> GIVEN DATA:
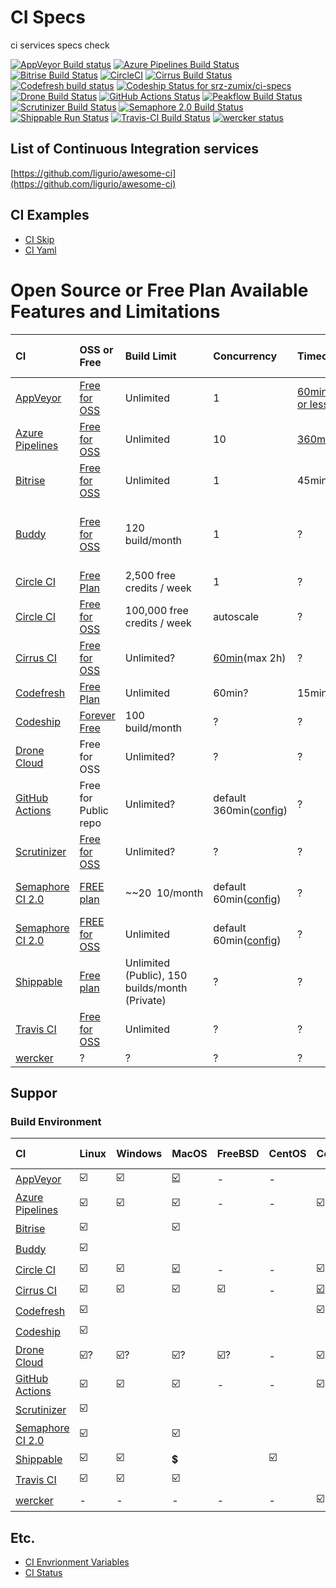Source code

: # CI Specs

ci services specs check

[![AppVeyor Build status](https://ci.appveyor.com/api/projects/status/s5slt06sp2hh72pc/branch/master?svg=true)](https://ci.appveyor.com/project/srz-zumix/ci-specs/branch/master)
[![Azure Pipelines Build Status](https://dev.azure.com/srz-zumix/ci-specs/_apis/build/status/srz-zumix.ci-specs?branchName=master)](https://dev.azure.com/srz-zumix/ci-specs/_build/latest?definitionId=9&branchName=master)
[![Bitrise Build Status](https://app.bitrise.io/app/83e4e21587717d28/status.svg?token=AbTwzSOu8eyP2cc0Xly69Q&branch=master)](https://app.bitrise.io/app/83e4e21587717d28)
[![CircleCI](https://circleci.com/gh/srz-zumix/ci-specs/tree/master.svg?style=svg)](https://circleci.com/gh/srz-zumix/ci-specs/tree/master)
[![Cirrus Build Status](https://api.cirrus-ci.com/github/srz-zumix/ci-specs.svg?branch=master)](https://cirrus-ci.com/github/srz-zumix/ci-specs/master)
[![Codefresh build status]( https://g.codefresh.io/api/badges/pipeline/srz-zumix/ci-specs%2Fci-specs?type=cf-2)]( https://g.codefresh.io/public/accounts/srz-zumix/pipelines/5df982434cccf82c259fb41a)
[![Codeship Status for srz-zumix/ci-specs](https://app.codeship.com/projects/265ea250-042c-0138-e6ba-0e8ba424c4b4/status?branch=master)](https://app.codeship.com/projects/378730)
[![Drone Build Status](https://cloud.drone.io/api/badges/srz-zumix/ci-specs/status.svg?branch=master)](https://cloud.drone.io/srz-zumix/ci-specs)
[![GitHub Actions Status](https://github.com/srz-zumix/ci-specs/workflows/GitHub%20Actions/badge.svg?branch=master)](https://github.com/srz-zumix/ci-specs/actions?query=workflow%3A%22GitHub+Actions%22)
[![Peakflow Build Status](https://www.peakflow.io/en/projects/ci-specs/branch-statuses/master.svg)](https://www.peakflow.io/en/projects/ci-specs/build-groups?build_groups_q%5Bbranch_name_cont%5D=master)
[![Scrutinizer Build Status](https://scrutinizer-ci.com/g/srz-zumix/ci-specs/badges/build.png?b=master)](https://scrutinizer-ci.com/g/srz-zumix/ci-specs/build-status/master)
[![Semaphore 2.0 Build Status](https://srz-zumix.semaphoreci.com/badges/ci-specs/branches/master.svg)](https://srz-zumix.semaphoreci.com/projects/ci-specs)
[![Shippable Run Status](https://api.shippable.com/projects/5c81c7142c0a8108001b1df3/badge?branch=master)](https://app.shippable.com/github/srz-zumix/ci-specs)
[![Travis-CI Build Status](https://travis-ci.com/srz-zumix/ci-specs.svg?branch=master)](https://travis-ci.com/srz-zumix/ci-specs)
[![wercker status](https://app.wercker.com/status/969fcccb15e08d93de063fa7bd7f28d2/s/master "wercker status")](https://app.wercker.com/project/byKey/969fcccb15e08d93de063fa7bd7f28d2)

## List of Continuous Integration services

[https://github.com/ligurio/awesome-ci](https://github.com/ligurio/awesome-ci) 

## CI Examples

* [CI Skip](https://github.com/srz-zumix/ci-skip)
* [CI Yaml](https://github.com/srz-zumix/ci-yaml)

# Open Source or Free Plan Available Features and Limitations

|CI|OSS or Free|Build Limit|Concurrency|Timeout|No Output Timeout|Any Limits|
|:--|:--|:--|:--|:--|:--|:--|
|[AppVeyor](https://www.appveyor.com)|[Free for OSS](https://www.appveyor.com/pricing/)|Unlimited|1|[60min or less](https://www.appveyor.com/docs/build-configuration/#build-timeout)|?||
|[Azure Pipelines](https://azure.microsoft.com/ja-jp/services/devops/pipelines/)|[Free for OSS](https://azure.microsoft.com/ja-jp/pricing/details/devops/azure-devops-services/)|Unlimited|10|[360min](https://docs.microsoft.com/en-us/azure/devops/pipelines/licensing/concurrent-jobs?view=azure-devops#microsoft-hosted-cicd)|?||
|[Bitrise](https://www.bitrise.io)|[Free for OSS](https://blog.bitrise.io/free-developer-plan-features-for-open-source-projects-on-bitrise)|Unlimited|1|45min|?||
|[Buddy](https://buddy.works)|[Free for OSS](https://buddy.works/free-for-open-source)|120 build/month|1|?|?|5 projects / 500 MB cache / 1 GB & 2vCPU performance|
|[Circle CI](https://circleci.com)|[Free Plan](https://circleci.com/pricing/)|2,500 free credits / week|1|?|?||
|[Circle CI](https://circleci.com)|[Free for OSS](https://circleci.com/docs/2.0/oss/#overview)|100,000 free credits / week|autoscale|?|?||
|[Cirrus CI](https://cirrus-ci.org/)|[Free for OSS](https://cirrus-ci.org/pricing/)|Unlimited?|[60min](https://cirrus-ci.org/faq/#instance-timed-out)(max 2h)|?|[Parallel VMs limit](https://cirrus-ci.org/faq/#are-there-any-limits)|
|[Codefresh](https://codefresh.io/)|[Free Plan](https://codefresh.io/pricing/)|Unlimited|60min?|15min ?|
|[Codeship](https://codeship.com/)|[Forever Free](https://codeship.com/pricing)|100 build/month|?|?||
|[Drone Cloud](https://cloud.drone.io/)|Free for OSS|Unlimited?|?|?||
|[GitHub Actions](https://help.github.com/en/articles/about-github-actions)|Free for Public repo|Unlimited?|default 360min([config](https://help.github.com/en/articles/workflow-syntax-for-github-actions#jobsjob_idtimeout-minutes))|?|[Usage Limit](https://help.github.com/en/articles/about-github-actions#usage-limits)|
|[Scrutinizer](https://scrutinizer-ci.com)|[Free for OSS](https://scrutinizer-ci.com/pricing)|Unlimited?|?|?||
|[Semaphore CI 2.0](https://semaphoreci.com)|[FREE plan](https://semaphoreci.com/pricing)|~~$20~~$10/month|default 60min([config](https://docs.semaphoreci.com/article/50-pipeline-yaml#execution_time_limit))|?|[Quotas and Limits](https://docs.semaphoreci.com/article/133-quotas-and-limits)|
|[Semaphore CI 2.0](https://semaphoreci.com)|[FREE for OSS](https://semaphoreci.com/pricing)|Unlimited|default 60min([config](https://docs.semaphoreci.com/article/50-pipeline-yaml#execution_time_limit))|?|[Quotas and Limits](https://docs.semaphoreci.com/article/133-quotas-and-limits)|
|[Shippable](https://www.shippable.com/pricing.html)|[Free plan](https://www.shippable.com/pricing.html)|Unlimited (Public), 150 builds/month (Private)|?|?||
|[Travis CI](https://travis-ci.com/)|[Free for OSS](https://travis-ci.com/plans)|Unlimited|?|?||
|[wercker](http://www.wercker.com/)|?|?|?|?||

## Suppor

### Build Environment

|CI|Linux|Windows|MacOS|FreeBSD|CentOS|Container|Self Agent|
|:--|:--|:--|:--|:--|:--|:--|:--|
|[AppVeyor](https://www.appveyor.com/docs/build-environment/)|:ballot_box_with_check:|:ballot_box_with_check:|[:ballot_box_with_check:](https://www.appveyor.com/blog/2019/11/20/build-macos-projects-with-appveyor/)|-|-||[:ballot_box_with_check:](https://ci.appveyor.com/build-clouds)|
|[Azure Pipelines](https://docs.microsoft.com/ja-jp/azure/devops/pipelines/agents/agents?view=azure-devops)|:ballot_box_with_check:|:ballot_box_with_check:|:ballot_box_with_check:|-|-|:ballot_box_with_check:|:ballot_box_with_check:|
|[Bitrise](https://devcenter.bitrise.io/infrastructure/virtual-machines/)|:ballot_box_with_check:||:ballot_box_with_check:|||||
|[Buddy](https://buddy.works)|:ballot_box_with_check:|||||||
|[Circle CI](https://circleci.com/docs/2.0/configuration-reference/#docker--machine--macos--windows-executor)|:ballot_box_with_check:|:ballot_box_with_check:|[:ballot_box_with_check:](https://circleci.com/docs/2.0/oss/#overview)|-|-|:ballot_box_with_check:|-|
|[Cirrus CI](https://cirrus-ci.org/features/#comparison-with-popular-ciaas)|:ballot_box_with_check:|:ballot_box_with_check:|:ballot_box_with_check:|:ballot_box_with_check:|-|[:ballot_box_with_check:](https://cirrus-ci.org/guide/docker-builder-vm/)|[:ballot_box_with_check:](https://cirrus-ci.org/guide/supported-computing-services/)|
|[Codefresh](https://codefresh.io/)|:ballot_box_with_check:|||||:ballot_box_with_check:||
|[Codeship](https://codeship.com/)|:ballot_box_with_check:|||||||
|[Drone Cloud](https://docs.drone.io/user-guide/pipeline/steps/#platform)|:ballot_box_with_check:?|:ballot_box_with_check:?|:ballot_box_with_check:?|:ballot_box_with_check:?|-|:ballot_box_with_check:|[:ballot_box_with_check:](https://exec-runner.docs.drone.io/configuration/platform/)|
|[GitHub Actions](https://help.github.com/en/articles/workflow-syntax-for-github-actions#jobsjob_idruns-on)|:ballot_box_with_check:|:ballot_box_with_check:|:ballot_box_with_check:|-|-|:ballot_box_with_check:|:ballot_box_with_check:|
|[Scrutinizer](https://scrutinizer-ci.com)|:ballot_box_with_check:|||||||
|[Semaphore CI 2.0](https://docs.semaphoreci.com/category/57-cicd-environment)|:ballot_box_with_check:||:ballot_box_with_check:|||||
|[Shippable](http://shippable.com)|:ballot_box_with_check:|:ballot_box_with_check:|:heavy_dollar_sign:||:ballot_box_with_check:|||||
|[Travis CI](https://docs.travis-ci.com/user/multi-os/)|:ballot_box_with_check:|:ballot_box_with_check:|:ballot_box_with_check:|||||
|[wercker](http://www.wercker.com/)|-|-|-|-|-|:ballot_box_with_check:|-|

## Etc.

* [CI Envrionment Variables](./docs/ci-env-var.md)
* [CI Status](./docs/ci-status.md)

> WORK TO COMPLETE:
Please return all lines in the material above that include the word "credits".

> TASK RESPONSE:
|[Circle CI](https://circleci.com)|[Free Plan](https://circleci.com/pricing/)|2,500 free credits / week|1|?|?||
|[Circle CI](https://circleci.com)|[Free for OSS](https://circleci.com/docs/2.0/oss/#overview)|100,000 free credits / week|autoscale|?|?||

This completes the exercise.